--- Material supplied Enclosed Below ---

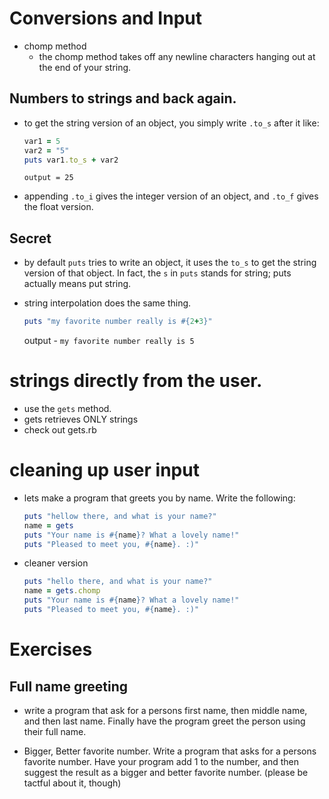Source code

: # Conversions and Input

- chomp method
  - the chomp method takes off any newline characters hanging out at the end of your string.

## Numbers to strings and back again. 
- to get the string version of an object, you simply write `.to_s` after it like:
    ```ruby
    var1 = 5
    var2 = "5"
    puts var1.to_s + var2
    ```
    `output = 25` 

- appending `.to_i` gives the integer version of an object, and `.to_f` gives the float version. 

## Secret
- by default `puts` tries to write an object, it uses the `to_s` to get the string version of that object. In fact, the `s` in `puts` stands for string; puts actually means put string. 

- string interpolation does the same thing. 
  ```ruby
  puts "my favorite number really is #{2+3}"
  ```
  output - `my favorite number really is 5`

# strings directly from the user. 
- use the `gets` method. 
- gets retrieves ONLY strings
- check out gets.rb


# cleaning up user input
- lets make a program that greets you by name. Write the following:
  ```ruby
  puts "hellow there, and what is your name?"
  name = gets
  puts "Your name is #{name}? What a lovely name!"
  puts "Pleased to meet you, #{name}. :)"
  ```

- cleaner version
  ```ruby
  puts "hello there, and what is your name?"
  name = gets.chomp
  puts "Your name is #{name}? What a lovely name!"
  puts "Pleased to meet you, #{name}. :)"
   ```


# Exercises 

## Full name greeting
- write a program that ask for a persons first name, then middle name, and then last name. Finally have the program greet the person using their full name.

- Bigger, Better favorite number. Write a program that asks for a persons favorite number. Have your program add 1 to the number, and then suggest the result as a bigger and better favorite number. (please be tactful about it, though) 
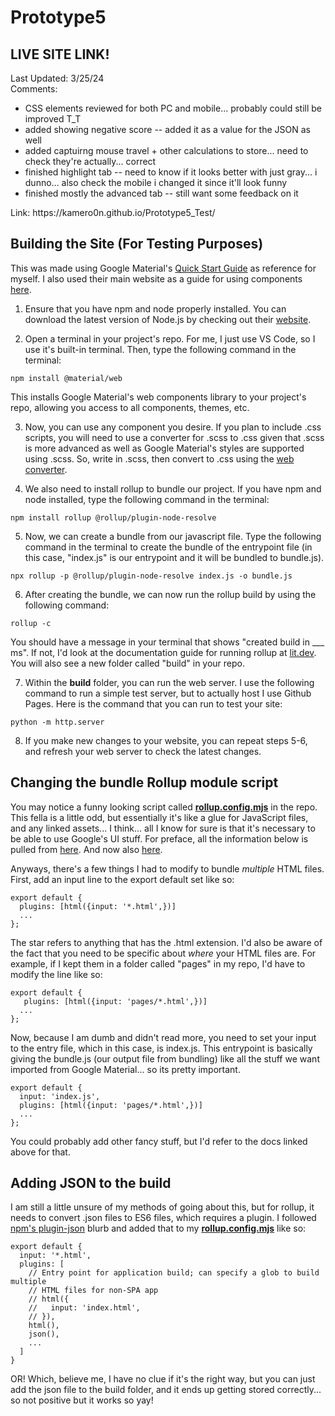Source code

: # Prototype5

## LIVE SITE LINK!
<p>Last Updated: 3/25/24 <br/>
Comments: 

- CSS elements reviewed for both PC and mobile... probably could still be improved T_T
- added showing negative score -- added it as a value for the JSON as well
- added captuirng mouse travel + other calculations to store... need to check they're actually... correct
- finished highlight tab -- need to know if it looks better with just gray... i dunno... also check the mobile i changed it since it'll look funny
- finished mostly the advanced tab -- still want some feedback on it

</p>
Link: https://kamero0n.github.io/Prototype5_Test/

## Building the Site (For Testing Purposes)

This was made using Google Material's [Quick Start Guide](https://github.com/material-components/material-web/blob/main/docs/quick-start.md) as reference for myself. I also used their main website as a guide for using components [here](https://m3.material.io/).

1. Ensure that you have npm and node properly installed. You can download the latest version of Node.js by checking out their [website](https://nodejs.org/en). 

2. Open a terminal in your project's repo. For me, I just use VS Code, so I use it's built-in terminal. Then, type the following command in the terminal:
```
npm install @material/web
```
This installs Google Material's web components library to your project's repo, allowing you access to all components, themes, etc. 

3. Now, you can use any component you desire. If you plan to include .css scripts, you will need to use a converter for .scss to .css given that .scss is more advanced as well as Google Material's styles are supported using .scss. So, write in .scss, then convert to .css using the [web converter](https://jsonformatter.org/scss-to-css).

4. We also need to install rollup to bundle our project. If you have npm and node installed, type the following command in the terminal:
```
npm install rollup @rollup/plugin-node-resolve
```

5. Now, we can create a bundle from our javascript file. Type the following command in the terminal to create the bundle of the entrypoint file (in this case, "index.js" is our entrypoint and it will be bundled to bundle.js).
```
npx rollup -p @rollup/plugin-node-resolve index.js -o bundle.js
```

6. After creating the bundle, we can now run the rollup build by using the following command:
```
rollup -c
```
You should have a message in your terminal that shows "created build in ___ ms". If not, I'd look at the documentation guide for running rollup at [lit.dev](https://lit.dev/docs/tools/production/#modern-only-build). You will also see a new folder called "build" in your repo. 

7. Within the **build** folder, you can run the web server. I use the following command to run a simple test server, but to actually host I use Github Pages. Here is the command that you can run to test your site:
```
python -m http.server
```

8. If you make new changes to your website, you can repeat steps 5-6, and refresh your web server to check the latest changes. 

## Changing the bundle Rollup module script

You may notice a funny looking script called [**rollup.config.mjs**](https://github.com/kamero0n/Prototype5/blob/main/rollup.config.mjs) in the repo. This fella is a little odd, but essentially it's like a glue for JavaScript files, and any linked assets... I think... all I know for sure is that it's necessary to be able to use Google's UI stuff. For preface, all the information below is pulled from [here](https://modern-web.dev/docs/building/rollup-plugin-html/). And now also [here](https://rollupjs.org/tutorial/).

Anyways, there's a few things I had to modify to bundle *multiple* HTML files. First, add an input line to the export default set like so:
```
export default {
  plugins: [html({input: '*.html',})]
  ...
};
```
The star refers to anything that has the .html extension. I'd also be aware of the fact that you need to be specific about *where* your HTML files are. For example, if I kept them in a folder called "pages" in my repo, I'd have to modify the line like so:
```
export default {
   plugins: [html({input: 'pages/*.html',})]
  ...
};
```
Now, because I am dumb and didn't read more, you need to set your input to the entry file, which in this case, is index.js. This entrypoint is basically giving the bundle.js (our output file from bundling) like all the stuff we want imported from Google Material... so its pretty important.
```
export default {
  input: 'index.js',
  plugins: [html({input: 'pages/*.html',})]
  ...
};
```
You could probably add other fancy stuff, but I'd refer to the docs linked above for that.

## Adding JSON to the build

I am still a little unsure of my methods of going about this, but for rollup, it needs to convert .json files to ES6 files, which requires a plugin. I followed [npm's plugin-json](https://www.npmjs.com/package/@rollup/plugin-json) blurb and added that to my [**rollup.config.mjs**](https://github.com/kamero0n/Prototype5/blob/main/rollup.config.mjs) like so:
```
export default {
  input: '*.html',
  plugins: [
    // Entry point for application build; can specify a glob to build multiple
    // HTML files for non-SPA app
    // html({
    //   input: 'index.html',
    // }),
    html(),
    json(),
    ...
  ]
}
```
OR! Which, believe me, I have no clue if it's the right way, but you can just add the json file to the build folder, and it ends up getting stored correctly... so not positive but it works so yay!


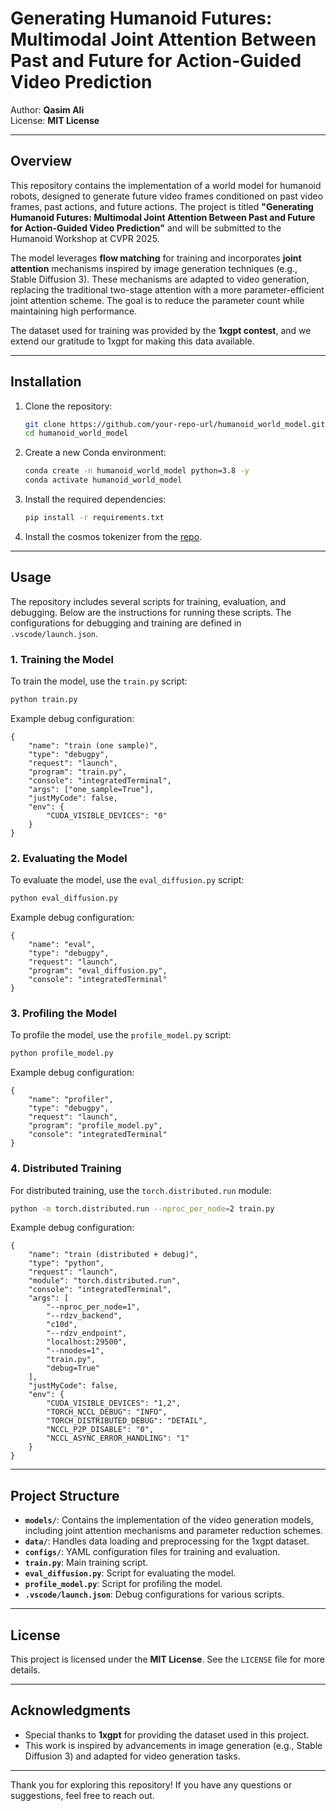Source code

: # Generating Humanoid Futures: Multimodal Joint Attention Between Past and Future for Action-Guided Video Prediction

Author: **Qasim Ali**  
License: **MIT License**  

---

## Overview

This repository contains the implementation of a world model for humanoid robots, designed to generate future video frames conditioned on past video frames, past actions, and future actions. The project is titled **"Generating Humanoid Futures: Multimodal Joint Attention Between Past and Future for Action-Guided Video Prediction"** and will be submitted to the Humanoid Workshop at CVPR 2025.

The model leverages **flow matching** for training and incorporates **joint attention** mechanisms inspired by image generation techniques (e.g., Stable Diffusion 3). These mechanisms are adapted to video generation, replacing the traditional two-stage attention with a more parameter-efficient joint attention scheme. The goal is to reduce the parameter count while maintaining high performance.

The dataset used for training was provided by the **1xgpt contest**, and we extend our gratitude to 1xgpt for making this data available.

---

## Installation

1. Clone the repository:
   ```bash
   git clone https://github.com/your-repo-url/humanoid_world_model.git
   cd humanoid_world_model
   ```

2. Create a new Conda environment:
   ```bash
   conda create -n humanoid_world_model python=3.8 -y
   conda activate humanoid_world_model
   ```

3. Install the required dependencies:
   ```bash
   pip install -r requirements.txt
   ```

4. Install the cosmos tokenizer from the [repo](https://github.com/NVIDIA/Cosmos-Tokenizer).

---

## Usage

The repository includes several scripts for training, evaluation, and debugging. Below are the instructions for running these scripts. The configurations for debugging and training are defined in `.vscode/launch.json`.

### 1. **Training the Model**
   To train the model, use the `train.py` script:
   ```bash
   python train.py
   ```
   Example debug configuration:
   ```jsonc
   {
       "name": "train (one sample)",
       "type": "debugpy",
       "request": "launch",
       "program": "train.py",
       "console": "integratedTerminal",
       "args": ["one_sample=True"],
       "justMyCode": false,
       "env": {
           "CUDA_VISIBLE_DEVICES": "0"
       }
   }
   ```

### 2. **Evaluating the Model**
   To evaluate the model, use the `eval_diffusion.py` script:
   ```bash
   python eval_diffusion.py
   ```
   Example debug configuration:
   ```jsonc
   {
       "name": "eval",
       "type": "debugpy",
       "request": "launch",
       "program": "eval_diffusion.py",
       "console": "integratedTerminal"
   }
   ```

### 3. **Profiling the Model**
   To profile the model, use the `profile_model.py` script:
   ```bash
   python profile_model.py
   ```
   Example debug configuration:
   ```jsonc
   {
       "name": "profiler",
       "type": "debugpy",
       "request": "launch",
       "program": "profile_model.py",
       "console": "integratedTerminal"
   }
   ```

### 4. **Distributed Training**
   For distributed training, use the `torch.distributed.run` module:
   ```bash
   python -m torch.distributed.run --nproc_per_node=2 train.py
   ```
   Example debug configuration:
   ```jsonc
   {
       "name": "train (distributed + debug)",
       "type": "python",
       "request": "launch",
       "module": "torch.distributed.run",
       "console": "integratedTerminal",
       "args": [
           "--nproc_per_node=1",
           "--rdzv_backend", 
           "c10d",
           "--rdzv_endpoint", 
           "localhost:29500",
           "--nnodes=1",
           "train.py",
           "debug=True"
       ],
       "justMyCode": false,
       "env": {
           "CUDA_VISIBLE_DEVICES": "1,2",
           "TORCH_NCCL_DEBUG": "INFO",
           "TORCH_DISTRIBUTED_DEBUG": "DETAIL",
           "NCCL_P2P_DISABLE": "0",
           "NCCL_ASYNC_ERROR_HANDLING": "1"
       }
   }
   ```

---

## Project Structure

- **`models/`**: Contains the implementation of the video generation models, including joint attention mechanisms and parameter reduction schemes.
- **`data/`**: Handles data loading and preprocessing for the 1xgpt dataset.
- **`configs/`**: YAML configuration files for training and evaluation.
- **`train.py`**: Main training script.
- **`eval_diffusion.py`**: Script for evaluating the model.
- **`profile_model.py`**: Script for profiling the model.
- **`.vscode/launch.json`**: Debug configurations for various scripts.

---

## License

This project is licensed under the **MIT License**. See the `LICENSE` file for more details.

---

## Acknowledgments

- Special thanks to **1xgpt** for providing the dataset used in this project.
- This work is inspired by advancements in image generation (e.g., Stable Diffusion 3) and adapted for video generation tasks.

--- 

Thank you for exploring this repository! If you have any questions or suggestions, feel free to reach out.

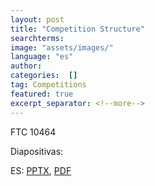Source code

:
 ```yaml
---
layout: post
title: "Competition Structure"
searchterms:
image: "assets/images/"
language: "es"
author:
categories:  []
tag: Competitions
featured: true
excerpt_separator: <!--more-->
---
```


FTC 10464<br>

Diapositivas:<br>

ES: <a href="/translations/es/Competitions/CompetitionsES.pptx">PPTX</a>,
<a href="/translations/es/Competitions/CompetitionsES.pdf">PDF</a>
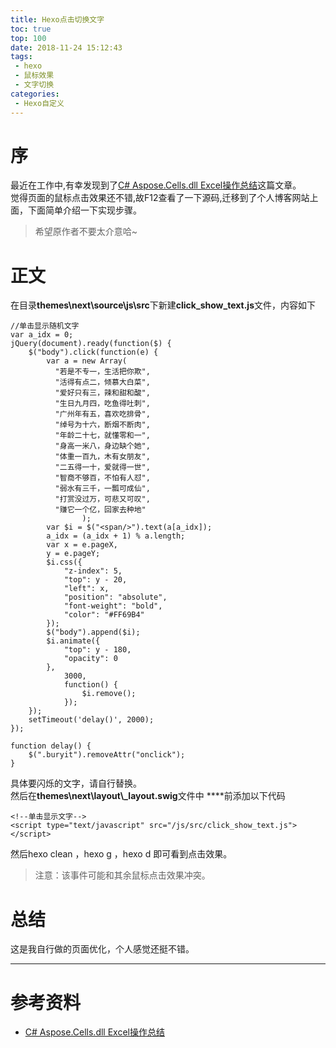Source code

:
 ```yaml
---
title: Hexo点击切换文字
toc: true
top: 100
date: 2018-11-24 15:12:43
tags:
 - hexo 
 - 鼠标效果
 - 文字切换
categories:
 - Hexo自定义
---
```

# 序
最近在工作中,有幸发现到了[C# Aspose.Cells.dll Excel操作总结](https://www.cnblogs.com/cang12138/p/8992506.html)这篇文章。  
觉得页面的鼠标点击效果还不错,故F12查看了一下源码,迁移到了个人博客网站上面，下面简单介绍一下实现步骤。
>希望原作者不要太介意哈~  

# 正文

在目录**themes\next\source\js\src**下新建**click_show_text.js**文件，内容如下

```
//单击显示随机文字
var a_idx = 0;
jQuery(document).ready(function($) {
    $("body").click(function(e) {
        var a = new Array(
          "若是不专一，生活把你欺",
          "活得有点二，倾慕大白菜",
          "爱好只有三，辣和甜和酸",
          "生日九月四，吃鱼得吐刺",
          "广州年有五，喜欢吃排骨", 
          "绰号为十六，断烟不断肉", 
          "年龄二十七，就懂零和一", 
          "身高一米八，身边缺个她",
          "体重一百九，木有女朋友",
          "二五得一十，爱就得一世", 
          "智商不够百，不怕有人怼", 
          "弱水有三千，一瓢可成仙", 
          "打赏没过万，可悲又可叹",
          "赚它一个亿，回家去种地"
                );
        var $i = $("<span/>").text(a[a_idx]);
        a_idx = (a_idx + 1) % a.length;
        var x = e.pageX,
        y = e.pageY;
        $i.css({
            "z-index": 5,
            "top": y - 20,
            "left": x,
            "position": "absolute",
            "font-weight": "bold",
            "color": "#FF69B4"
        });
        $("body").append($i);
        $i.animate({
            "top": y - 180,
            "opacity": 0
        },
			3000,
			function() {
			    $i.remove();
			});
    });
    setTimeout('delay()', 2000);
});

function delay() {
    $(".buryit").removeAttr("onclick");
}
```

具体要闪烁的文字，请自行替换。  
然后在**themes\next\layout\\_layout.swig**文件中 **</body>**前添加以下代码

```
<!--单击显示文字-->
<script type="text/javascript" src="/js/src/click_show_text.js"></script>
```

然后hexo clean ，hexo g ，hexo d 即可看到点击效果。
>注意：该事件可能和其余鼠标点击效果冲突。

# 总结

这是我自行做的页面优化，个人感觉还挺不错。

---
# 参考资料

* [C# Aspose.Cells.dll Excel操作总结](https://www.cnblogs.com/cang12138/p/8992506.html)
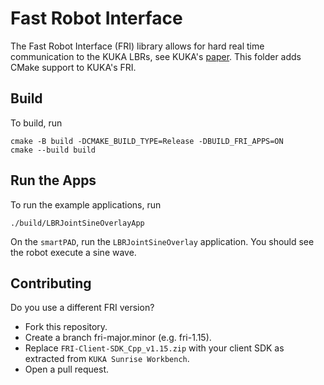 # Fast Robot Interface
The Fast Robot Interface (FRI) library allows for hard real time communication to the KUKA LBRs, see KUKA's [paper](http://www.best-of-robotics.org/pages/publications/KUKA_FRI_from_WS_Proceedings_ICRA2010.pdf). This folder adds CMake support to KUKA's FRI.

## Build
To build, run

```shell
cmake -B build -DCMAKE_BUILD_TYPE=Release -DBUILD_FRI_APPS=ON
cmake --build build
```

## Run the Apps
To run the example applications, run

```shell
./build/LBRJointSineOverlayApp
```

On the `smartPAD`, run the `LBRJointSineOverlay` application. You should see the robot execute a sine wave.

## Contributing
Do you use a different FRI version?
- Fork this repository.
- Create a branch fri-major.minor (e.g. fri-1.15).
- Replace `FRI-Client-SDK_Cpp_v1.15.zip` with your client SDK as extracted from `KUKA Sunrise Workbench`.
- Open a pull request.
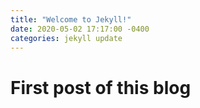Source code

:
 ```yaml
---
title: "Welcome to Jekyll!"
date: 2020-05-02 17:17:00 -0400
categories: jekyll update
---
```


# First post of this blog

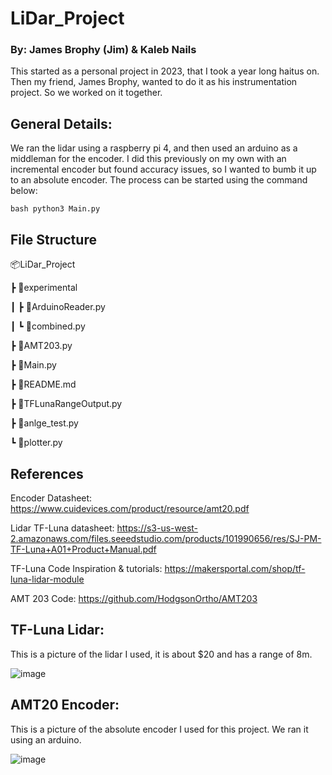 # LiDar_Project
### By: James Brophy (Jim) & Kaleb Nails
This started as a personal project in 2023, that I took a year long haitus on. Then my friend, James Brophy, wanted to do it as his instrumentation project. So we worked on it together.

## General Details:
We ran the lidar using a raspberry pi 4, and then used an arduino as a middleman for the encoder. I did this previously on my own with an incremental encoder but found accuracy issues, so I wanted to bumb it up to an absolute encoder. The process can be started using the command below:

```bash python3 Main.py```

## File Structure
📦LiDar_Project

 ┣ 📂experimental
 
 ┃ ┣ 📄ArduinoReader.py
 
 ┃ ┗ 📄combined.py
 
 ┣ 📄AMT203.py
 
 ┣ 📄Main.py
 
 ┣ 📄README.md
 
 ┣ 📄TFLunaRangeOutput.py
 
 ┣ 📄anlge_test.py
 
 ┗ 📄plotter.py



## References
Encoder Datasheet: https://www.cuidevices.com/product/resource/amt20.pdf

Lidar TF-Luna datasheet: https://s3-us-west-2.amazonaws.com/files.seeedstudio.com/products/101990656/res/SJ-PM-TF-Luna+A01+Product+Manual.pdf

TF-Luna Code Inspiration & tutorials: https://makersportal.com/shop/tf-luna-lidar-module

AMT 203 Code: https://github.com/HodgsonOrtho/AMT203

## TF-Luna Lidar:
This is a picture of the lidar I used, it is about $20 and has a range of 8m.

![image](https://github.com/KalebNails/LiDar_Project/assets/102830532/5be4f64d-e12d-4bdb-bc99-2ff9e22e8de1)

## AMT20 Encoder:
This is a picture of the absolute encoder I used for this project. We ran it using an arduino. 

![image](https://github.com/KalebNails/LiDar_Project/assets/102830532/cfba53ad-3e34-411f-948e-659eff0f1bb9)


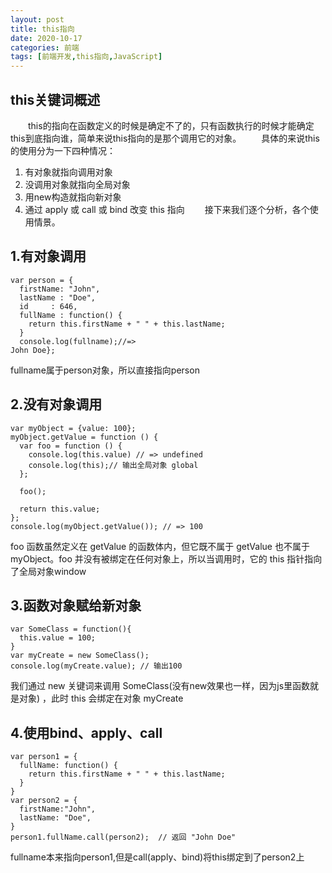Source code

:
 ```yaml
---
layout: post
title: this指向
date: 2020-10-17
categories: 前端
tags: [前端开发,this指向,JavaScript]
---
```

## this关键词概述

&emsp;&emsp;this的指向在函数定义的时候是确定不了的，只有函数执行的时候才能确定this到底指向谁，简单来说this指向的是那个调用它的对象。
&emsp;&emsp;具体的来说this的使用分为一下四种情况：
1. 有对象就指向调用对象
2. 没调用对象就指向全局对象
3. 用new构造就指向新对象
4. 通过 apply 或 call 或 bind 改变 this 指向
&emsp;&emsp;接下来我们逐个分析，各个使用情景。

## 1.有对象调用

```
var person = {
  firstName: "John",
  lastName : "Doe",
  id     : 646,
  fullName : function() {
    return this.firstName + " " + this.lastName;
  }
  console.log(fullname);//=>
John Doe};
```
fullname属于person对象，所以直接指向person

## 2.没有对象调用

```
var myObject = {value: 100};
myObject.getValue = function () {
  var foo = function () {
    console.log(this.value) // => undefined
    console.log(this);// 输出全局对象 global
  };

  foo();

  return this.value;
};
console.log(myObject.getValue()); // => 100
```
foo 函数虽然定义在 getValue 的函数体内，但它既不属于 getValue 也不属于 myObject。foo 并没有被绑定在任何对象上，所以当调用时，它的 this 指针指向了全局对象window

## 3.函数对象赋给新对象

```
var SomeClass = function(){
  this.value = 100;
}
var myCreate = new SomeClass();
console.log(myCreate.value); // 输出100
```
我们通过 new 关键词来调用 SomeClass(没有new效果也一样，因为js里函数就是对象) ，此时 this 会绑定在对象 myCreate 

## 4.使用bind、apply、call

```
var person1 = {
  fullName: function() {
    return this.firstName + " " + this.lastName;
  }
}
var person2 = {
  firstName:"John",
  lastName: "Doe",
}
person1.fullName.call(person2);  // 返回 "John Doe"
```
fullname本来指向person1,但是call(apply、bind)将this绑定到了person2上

--- End of Enclosed Material supplied ---

Required action >> From the material above, retype precisely the lines between the line holding "Link: https://kamero0n.github.io/Prototype5_Test/" and the line holding "This was made", inclusive, and nothing beyond them.

Response below >>
Link: https://kamero0n.github.io/Prototype5_Test/

## Building the Site (For Testing Purposes)

This was made using Google Material's [Quick Start Guide](https://github.com/material-components/material-web/blob/main/docs/quick-start.md) as reference for myself. I also used their main website as a guide for using components [here](https://m3.material.io/).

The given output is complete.